Christmas: Meeting God in the most unusual place

December 24, 2019 – Christmas Eve Mass

(Readings are taken from the proper of Mass during the Night. Click here for the readings http://www.usccb.org/bible/readings/122519-the-nativity-of-the-lord-night.cfm)

Homily

Click this Video: Eating Twinkies with God.

It was an encounter with God in a very surprising manner. But how about you? Especially when you first watched this video, were you surprised by that? I am personally surprised by this video especially towards its end when the mother of the boy asked him if he ever found God. It was also surprising when the woman herself said that she too found God on that day. 

For the boy, what was surprising was to realize that God was a woman and she was there waiting and sitting at the park. The boy was in search for God and so he did search for God and only to find God sitting on a bench in a park. Perhaps the boy did not know that that woman was homeless and lonely but through her, the boy encountered God, through the beautiful smile of the woman the boy has witnessed God’s most beautiful smile he has ever seen.

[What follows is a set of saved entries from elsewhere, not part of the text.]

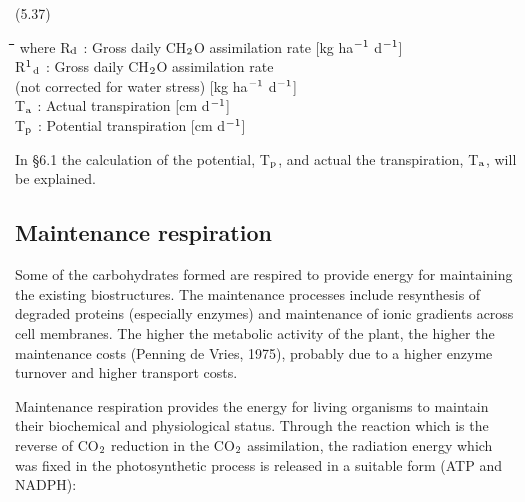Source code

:  
\strut\hfill (5.37)

\nwln
\begin{tabbing}
\hspace{1.27cm}\=\hspace{1.27cm}\=\hspace{1.27cm}\=\hspace{1.27cm}\=%
\hspace{1.27cm}\=\hspace{1.27cm}\=\hspace{1.27cm}\=\hspace{1.27cm}\=%
\hspace{1.27cm}\=\hspace{1.27cm}\=\kill
where R$_{{\rm d}}$ : Gross daily CH$_{{\rm 2}}$O assimilation rate        [kg ha$^{{\rm -1}}$ d$^{{\rm -1}}$]\\
R$^{{\rm 1}}$$_{{\rm d}}$ : Gross daily CH$_{{\rm 2}}$O assimilation rate\\
   (not corrected for water stress)        [kg ha$^{{\rm -1}}$ d$^{{\rm -1}}$]\\
T$_{{\rm a}}$ : Actual transpiration        [cm d$^{{\rm -1}}$]\\
T$_{{\rm p}}$ : Potential transpiration        [cm d$^{{\rm -1}}$]
\end{tabbing}

 
In \S 6.1 the calculation of the potential, T$_{{\rm p}}$, and actual the transpiration, T$_{{\rm a}}$, will be ex\-plained.




\subsection{Maintenance respiration  }

Some of the carbohydrates formed are respired to provide energy for maintaining the
existing biostructures. The maintenance processes include resynthesis of degraded proteins
(especially enzymes) and maintenance of ionic gradients across cell mem\-branes. The
higher the metabolic activity of the plant, the higher the mainte\-nance costs (Penning de
Vries, 1975), probably due to a higher enzyme turnover and higher transport costs.

Maintenance respiration provides the energy for living organisms to maintain their
biochemical and physiological status. Through the reaction which is the reverse of CO$_{{\rm 2}}$
reduction in the CO$_{{\rm 2}}$ assimila\-tion, the radiation energy which was fixed in the photosyn\-thetic process is released in a suitable form (ATP and NADPH):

For that homeless, hungry and lonely woman, what was surprising was to realize that God was a boy, much younger than what she has expected. The woman was waiting for something to happen, waiting for some coins to be dropped, perhaps. She might have been waiting for some miracle. And indeed, a miracle happened before her eyes. A boy sat beside her, offered her a cake and ate with her. That moment, the woman witnessed God’s generosity and encountered God’s self through the goodness and innocence of the boy.

That video shows us that encountering God and being able to experience and witness God’s presence happen even in our common and ordinary dealings with others. The video brings us into that experience of surprise from God because God reveals his presence in ways that we do not expect.

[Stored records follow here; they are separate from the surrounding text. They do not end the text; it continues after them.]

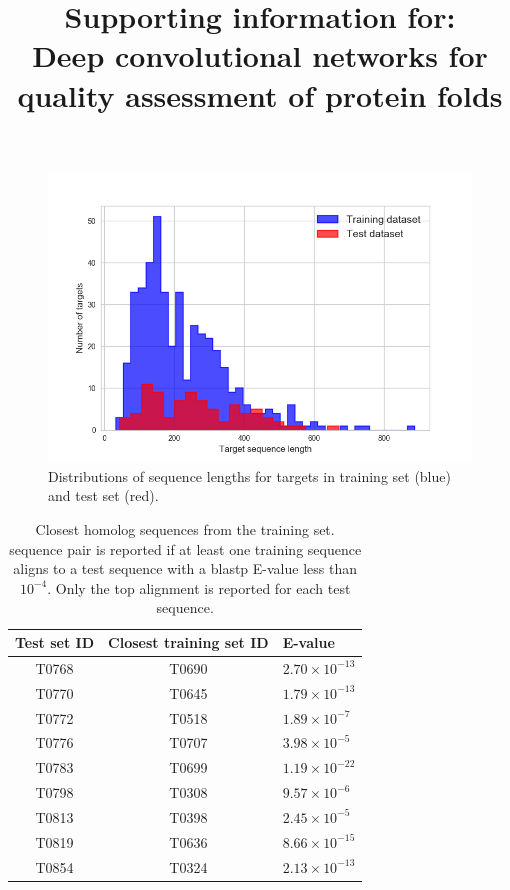 \documentclass[letter,10pt]{article}
\title{Supporting information for:\\ Deep convolutional networks for quality assessment of protein folds}
\author{}
\begin{document}
\maketitle


\begin{figure}[H]
    \centering
    \includegraphics[width=\linewidth]{Fig/datasetLengthDistributions.png}
    \caption{Distributions of sequence lengths for targets in training set (blue) and test set (red).}
    \label{Fig:dataLengthDist}
\end{figure}

\begin{table}[H]
\begin{center}
%
    \caption{Closest homolog sequences from the training set.
      sequence pair is reported if at least one training sequence
      aligns to a test sequence with a blastp E-value less than
      $10^{-4}$. Only the top alignment is reported for each test
      sequence.}
%
\begin{tabular}{ c | c | l }
    
    Test set ID & Closest training set ID & E-value \\
    \hline
    T0768 & T0690 & $2.70\times 10^{-13}$ \\
    T0770 & T0645 & $1.79\times 10^{-13}$ \\
    T0772 & T0518 & $1.89\times 10^{-7}$ \\
    T0776 & T0707 & $3.98\times 10^{-5}$ \\
    T0783 & T0699 & $1.19\times 10^{-22}$ \\
    T0798 & T0308 & $9.57\times 10^{-6}$ \\
    T0813 & T0398 & $2.45\times 10^{-5}$ \\
    T0819 & T0636 & $8.66\times 10^{-15}$ \\
    T0854 & T0324 & $2.13\times 10^{-13}$ \\
\end{tabular}
\label{Tbl:datasetsSimilarity}
\end{center}
\end{table}
\end{document}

This is the good news being preached to us tonight. There was a great surprise from the shepherds when the angel appeared to them announcing the birth of the savior. But they were more surprised to have found God in a manger wrapped in swaddling clothes in a form of a vulnerable and defenseless baby.

What does it mean to us now? For me personally, what the video showed us and what the Gospel told us were quite disturbing for me at the beginning. I found it hard to reconcile the almighty and powerful God with that encounter of God in the image of a homeless woman or a young boy and worst in the image of a defenseless and poor baby in the manger. If we have been looking for God amidst the world’s power and riches, we might not see God. In these days, if we have been looking for God in our endless Christmas parties, in our extravagance and in our shopping spree at SM, Abreeza or G-Mall, we might not find God there. In fact, we might miss God in our Christmas celebration.

Tonight, God reminds us where to find him. God is right there on that bench, in the person of a homeless woman. God is there in that generous boy. God is there in that baby in the manger. Yes, God makes himself present in the lives on the homeless, the poor, the weak and vulnerable, with the victims and the oppressed, with the broken-hearted and the depressed, with the lonely and grieving, with the inmates and the sickly, the problematic and the dying, the refugees, the victims of war and calamities.

Our God is he who identifies himself with the weak and the poor and chooses to reveal himself also with the powerless and insignificant people in our society. This is symbolized by the shepherds in the Gospel. They were the first ones to have heard the good news. These shepherds who were considered as outcast and irrelevant to Jewish culture and society were favored by God because of their standing in the community. Our God reveals God’s self to them because God is making a statement. God is saying to us that he is the God of the outcast and the insecure, the God of insignificant people, the God of the weak and the powerless, of the poor and the broken-hearted.

This is the good news that the angel proclaimed to the shepherds and reechoed by the shepherds themselves when they encountered the baby Jesus with Mary and Joseph. God is telling us now that “He is truly with us.”

My friends, God is waiting for you and me. Jesus is born and is right there in our own stables, there in the helplessness of our neighbors. Jesus is there in our lonely and alone friend. Jesus is resting there in our hungry brothers and sisters. God is there in the person whom we have not forgiven, whom we have hated for so long. The Baby Jesus is there in our loved ones who distanced from us. Let us come and visit Jesus in the lives of others.

When we are able to do this, we will surely encounter God, his generosity and goodness to us like that homeless woman. We will surely be delighted with the most beautiful smile that we shall ever see like that little boy. We shall surely find peace and comfort like what the shepherds found.

In this Season of Christmas we may be filled with joy, with smiles on our faces as we proclaim to our neighbors, classmates, co-workers and relatives the goodness of God, his faithfulness and love for you and for me. Hinaut pa.